Many different kinds of revision specifiers

Version control systems each use their own method to refer to different versions (also known as ‘revisions’) of the repository. The choice of revision specification often reflects underlying data structures, and the choice of data structures often inhibits or enables various features for the system. Additionally, the methods of displaying and using revision specifiers can also affect the ease with which users can learn and use the new system.

Unfortunately, a full comparison is beyond the scope of this post. I will concentrate on simply introducing the basics and giving a flavor for how things are layed out, which itself is a long enough topic. While conclusions could be drawn with just the data and explanations presented here, I am intentionally avoiding doing so and leaving such to possible later posts. (Besides, bloody taxes and the brain-damaged US tax code have stripped me of any time that I would need to write such additional comparisons.)

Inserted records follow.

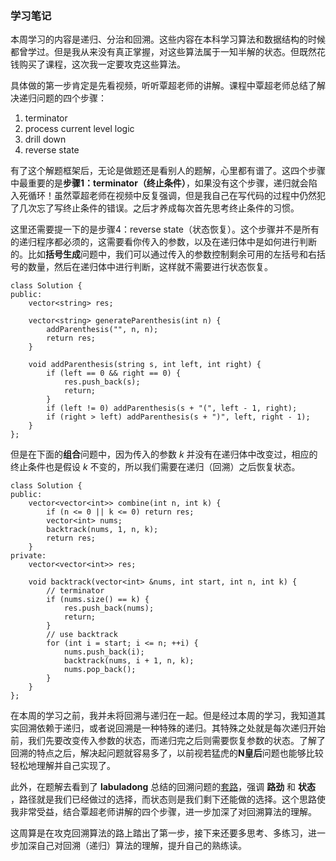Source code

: ### 学习笔记

本周学习的内容是递归、分治和回溯。这些内容在本科学习算法和数据结构的时候都曾学过。但是我从来没有真正掌握，对这些算法属于一知半解的状态。但既然花钱购买了课程，这次我一定要攻克这些算法。

具体做的第一步肯定是先看视频，听听覃超老师的讲解。课程中覃超老师总结了解决递归问题的四个步骤：
1.  terminator
2.  process current level logic
3.  drill down
4.  reverse state

有了这个解题框架后，无论是做题还是看别人的题解，心里都有谱了。这四个步骤中最重要的是**步骤1：terminator（终止条件）**，如果没有这个步骤，递归就会陷入死循环！虽然覃超老师在视频中反复强调，但是我自己在写代码的过程中仍然犯了几次忘了写终止条件的错误。之后才养成每次首先思考终止条件的习惯。

这里还需要提一下的是步骤4：reverse state（状态恢复）。这个步骤并不是所有的递归程序都必须的，这需要看你传入的参数，以及在递归体中是如何进行判断的。比如**括号生成**问题中，我们可以通过传入的参数控制剩余可用的左括号和右括号的数量，然后在递归体中进行判断，这样就不需要进行状态恢复。



    class Solution {
    public:
        vector<string> res;
    
        vector<string> generateParenthesis(int n) {
            addParenthesis("", n, n);
            return res;
        }
    
        void addParenthesis(string s, int left, int right) {
            if (left == 0 && right == 0) {
                res.push_back(s);
                return;
            }
            if (left != 0) addParenthesis(s + "(", left - 1, right);
            if (right > left) addParenthesis(s + ")", left, right - 1);
        }
    };


但是在下面的**组合**问题中，因为传入的参数 *k* 并没有在递归体中改变过，相应的终止条件也是假设 *k* 不变的，所以我们需要在递归（回溯）之后恢复状态。


    class Solution {
    public:
        vector<vector<int>> combine(int n, int k) {
            if (n <= 0 || k <= 0) return res;
            vector<int> nums;
            backtrack(nums, 1, n, k);
            return res;
        }
    private:
        vector<vector<int>> res;
    
        void backtrack(vector<int> &nums, int start, int n, int k) {
            // terminator
            if (nums.size() == k) {
                res.push_back(nums);
                return;
            }
            // use backtrack
            for (int i = start; i <= n; ++i) {
                nums.push_back(i);
                backtrack(nums, i + 1, n, k);
                nums.pop_back();
            }
        }
    };


在本周的学习之前，我并未将回溯与递归在一起。但是经过本周的学习，我知道其实回溯依赖于递归，或者说回溯是一种特殊的递归。其特殊之处就是每次递归开始前，我们先要改变传入参数的状态，而递归完之后则需要恢复参数的状态。了解了回溯的特点之后，解决起问题就容易多了，以前视若猛虎的**N皇后**问题也能够比较轻松地理解并自己实现了。

此外，在题解去看到了 **labuladong** 总结的回溯问题的[套路](https://leetcode-cn.com/problems/n-queens/solution/hui-su-suan-fa-xiang-jie-by-labuladong/)，强调 **路劲** 和 **状态** ，路径就是我们已经做过的选择，而状态则是我们剩下还能做的选择。这个思路使我非常受益，结合覃超老师讲解的四个步骤，进一步加深了对回溯算法的理解。

这周算是在攻克回溯算法的路上踏出了第一步，接下来还要多思考、多练习，进一步加深自己对回溯（递归）算法的理解，提升自己的熟练读。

Warning: My pictoral representations for each system will be crazier and more complex than usual (and even more lopsidedly complex for some systems than others) in order to keep things short while still showing what is possible.

cvs

Method

See cvs revision numbers and cvs branching basics, particularly figure 2.4 near the end of the branching basics section.

CVS has revision identifiers that are per-file, meaning that repositories at any given time are a combination of many different revisions (one for each file). Ignoring an ugly technical detail about the special revisions 1.1.1.1 and 1.1.1, the first version of a file is numbered 1.1. The next change to the file is recorded as 1.2, the next is 1.3, and so forth. If the user wants to create a branch, based on the 1.3 version of a file, then the branched version is 1.3.2.1. Changing and committing the file on the branch results in 1.3.2.2, then 1.3.2.3, etc. A second branch also created off of 1.3 would be numbered 1.3.4 instead of 1.3.2 (with actual commits numbered 1.3.4.x).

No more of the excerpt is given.